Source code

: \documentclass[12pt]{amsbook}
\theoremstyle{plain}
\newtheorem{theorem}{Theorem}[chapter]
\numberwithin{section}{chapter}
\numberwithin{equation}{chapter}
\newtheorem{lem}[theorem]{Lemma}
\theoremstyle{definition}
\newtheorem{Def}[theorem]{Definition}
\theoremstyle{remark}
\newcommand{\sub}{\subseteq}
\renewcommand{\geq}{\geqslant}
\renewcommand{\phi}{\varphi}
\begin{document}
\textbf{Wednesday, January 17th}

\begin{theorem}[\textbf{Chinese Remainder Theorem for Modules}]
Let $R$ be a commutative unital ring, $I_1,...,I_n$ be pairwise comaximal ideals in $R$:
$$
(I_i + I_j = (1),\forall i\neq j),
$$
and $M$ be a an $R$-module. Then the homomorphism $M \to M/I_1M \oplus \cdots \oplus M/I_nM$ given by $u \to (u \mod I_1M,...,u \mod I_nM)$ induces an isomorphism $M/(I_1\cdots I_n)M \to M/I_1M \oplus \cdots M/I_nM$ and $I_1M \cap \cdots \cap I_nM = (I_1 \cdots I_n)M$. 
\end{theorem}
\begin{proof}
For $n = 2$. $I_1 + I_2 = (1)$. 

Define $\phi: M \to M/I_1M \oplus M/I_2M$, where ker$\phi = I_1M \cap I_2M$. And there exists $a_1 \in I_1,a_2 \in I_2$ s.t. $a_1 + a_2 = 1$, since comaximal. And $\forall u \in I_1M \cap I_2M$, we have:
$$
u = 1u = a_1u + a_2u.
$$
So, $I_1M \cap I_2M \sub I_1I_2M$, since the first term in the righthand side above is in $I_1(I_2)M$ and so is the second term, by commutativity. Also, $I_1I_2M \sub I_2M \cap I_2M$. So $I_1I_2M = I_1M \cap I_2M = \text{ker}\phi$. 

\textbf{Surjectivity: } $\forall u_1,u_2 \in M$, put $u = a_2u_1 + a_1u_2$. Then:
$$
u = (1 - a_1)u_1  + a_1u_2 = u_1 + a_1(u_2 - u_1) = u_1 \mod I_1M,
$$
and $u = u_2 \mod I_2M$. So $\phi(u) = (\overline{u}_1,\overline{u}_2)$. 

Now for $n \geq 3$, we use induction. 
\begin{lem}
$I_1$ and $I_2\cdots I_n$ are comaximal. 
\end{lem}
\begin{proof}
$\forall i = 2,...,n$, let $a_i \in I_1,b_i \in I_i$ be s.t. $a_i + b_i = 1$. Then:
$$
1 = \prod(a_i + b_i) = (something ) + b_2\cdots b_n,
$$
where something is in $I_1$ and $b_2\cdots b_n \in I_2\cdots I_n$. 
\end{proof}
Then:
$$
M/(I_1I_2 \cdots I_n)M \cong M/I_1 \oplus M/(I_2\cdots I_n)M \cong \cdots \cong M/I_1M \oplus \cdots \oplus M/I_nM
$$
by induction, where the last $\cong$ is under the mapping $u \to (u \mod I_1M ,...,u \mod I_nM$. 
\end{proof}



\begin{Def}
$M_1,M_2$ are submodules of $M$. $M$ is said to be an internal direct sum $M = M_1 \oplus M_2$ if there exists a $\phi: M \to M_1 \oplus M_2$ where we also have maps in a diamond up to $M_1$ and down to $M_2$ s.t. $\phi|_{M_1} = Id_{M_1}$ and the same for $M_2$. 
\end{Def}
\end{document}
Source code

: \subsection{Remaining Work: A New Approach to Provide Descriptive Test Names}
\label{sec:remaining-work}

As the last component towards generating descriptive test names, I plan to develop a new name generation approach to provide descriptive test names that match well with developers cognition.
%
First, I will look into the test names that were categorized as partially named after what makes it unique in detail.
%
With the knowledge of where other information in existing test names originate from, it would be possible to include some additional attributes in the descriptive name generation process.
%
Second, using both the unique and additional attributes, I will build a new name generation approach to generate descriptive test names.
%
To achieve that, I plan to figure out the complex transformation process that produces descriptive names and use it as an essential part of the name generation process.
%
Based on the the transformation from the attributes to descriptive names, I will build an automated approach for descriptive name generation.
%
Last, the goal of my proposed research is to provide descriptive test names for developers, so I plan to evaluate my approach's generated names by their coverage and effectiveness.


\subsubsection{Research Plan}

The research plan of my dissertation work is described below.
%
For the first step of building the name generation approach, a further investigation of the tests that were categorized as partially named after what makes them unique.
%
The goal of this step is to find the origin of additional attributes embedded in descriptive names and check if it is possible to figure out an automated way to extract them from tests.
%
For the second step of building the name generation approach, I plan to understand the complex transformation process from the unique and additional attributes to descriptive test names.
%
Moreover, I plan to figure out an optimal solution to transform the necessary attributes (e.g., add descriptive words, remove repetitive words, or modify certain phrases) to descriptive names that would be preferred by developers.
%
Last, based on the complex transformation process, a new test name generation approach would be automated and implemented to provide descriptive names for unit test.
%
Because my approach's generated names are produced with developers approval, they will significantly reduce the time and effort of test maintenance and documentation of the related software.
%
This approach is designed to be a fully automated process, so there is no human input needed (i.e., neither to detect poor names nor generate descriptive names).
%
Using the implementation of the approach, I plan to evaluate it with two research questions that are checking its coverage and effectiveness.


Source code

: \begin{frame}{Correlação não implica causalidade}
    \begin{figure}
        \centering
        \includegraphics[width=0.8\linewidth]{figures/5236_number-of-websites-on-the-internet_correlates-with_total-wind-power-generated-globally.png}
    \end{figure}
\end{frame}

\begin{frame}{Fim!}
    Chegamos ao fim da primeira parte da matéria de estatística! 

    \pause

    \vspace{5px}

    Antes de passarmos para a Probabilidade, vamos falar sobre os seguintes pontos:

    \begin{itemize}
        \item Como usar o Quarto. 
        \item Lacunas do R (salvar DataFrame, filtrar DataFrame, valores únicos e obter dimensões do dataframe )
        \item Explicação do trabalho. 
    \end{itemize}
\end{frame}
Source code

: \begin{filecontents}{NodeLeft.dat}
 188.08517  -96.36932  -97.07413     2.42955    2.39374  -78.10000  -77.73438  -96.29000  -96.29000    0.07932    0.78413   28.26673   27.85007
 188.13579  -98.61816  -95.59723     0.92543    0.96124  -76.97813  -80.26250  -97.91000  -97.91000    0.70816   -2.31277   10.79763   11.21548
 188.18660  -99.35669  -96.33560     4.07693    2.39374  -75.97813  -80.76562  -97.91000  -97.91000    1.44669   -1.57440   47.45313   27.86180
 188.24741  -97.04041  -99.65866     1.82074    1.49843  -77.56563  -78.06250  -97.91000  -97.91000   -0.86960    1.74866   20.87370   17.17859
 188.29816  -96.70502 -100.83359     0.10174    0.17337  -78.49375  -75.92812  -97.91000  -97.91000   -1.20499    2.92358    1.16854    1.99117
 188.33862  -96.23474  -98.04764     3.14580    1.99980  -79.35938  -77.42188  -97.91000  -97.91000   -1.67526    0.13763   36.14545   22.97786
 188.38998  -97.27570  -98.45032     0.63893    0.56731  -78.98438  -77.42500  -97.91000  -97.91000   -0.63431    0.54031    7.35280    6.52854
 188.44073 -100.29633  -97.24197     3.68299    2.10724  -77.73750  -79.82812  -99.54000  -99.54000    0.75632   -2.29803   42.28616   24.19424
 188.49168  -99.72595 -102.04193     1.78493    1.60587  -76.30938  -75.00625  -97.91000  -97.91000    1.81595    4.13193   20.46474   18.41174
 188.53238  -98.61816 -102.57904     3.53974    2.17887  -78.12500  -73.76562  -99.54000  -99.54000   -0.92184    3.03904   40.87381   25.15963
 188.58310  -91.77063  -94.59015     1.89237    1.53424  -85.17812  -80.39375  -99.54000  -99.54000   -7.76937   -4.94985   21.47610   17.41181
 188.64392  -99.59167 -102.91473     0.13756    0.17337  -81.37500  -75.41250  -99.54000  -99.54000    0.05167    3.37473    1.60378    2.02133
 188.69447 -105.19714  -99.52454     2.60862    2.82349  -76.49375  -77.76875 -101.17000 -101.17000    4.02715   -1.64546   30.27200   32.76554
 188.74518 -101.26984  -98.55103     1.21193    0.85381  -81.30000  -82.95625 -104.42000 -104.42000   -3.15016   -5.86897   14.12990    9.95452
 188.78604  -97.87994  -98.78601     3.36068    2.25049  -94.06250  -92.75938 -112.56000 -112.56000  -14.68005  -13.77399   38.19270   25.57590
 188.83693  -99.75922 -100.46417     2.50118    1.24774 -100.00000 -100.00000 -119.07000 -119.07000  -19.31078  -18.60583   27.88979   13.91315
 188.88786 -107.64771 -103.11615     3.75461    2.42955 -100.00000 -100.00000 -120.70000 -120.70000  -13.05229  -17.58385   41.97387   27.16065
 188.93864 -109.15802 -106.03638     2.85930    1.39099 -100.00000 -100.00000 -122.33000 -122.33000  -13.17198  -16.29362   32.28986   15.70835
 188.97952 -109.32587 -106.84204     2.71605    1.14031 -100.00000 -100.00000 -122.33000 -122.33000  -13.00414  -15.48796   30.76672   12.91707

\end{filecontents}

::::

_WHAT TO PRODUCE_. State how many lines above contain the word "effectiveness", and nothing more.

_TASK SOLUTION_. 2